Optical trapping by Laguerre-Gaussian beams: Symmetries, stability and equilibria

TL;DR

This paper analyzes the optical forces exerted by Laguerre-Gaussian beams on spherical particles using the T-matrix formalism, exploring stability, equilibria, and dynamics near trapping points, including effects of Mie resonances.

Contribution

It introduces a combined theoretical approach to evaluate optical forces and analyze particle dynamics and stability in optical trapping with LG beams, including non-conservative effects.

Findings

Non-conservative dynamics for azimuthal LG beams.

Presence of conditionally stable equilibria stabilized by damping.

Mie resonances can alter trapping properties.

Abstract

We use the T-matrix formalism in combination with the method of far-field matching to evaluate the optical force exerted by Laguerre-Gaussian (LG) light beams on a spherical (Mie) particle. For both non-vortex and optical vortex LG beams, the theoretical results are used to analyze the optical-force-induced dynamics of the scatterer near the trapping points represented by the equilibrium (zero-force) positions. The regimes of linearized dynamics are described in terms of the stiffness matrix spectrum and the damping constant of the ambient medium.
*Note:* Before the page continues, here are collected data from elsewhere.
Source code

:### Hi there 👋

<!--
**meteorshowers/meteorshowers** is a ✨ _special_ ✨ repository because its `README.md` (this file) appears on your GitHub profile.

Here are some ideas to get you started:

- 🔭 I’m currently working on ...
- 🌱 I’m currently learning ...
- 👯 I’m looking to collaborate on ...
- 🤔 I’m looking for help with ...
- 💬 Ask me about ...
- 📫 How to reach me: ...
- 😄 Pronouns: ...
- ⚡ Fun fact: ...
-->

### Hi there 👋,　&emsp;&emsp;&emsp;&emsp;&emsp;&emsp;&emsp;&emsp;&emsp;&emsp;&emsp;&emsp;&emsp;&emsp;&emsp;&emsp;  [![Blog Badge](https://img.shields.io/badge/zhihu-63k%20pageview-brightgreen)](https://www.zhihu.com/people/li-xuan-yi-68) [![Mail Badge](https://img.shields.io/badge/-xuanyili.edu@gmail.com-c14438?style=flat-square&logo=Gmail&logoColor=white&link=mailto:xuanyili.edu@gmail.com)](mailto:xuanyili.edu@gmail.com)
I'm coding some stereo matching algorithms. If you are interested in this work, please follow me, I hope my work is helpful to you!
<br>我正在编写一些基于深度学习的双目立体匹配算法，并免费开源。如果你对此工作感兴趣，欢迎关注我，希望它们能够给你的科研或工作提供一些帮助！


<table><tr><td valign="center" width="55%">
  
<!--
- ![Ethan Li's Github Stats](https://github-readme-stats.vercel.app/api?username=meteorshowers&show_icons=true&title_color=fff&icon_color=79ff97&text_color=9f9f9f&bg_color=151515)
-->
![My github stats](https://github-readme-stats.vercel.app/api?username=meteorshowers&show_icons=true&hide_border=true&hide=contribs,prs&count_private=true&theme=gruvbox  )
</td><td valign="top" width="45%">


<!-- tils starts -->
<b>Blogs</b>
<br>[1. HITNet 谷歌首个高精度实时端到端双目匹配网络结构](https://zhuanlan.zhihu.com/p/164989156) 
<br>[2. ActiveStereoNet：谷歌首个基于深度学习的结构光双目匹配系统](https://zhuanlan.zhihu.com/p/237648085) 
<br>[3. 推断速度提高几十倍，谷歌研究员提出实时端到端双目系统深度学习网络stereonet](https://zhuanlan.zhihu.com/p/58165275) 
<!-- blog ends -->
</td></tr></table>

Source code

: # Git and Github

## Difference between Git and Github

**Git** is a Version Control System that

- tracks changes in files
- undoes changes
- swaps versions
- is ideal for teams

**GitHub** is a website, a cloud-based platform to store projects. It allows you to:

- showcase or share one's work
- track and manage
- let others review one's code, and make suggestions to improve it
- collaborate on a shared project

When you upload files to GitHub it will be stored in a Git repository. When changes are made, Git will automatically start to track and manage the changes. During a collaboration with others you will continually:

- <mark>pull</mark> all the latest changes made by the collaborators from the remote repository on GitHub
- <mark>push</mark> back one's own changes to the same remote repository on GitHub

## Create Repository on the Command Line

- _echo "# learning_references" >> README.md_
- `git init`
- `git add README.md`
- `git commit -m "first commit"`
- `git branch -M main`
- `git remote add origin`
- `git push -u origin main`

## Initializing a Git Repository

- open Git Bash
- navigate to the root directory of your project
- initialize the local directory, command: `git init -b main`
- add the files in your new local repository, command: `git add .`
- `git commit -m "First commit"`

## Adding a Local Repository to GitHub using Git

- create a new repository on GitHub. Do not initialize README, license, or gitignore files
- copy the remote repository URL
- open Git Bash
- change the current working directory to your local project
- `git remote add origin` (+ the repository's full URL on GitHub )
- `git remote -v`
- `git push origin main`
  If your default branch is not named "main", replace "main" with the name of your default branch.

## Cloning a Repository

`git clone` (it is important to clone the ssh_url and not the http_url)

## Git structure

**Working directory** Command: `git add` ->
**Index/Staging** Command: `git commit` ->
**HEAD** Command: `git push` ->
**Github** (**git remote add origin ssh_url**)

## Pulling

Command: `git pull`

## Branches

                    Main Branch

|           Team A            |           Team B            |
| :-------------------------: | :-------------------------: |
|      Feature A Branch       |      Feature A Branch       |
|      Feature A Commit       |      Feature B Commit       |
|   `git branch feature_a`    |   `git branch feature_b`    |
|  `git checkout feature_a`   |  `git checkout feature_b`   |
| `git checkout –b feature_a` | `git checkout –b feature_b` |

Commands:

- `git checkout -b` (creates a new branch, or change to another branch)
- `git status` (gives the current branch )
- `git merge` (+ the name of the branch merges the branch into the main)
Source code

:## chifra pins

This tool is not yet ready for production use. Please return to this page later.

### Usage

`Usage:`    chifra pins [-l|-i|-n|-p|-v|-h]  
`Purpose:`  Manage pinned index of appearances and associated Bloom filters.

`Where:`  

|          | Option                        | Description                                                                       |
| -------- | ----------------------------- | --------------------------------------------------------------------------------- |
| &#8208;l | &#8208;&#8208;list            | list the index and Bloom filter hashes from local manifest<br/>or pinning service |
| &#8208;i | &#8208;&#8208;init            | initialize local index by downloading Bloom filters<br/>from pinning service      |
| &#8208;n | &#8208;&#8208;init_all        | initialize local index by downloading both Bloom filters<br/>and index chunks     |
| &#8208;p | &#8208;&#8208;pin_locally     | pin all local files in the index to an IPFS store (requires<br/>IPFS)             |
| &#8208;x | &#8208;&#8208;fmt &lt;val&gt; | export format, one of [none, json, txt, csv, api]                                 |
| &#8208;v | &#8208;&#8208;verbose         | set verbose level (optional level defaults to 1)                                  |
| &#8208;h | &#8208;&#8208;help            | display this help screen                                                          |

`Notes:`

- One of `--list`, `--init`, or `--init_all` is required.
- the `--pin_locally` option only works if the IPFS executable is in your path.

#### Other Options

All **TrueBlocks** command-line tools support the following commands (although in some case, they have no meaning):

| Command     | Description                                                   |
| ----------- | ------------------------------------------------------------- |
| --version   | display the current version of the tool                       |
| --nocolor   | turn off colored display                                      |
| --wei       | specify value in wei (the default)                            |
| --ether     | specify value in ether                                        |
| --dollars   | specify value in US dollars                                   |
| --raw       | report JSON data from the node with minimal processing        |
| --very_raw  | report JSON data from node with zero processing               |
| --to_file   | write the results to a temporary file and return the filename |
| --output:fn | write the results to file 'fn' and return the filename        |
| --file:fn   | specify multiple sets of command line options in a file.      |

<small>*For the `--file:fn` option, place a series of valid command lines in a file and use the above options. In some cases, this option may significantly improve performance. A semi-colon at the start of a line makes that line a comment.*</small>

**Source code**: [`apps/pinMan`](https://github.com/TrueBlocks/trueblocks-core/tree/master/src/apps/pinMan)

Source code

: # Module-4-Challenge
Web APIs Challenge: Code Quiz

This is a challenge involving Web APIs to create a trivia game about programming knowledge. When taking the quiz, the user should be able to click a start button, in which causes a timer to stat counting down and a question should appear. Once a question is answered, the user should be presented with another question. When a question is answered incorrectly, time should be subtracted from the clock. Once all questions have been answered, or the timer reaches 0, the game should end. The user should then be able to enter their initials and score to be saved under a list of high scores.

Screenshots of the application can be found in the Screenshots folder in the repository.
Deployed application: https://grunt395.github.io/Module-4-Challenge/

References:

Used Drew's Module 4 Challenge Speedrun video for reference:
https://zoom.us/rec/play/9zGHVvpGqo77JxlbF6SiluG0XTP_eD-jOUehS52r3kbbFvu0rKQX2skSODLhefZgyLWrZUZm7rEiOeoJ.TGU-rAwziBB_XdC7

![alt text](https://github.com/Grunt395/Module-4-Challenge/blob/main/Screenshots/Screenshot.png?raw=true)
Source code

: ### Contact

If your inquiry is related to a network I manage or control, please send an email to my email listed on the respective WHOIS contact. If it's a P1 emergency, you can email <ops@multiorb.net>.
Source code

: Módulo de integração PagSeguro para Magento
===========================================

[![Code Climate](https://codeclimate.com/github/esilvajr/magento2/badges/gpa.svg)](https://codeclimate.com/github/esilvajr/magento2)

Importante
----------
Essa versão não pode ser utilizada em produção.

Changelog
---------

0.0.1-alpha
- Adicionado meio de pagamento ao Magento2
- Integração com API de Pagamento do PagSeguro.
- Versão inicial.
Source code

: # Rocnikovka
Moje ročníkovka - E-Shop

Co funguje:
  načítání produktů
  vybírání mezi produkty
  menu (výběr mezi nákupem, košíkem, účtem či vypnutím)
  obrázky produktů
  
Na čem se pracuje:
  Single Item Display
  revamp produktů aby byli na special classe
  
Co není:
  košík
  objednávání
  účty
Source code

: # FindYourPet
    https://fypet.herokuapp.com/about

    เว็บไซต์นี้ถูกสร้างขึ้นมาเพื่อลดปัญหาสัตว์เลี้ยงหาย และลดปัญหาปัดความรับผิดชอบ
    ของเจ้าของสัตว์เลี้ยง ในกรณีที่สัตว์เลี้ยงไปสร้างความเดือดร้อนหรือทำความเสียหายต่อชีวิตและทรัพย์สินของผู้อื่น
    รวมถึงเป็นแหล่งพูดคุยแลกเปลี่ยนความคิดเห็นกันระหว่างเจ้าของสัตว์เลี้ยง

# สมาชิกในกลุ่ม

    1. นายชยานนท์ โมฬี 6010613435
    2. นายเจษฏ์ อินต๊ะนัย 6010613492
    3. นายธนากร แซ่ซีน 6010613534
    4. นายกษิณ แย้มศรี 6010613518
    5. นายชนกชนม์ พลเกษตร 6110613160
For the purely azimuthal LG beams, the dynamics is found to be locally non-conservative and is characterized by the presence of conditionally stable equilibria (unstable zero-force points that can be stabilized by the ambient damping). The effects related to the Mie resonances that under certain conditions manifest themselves as the points changing the trapping properties of the particles are discussed.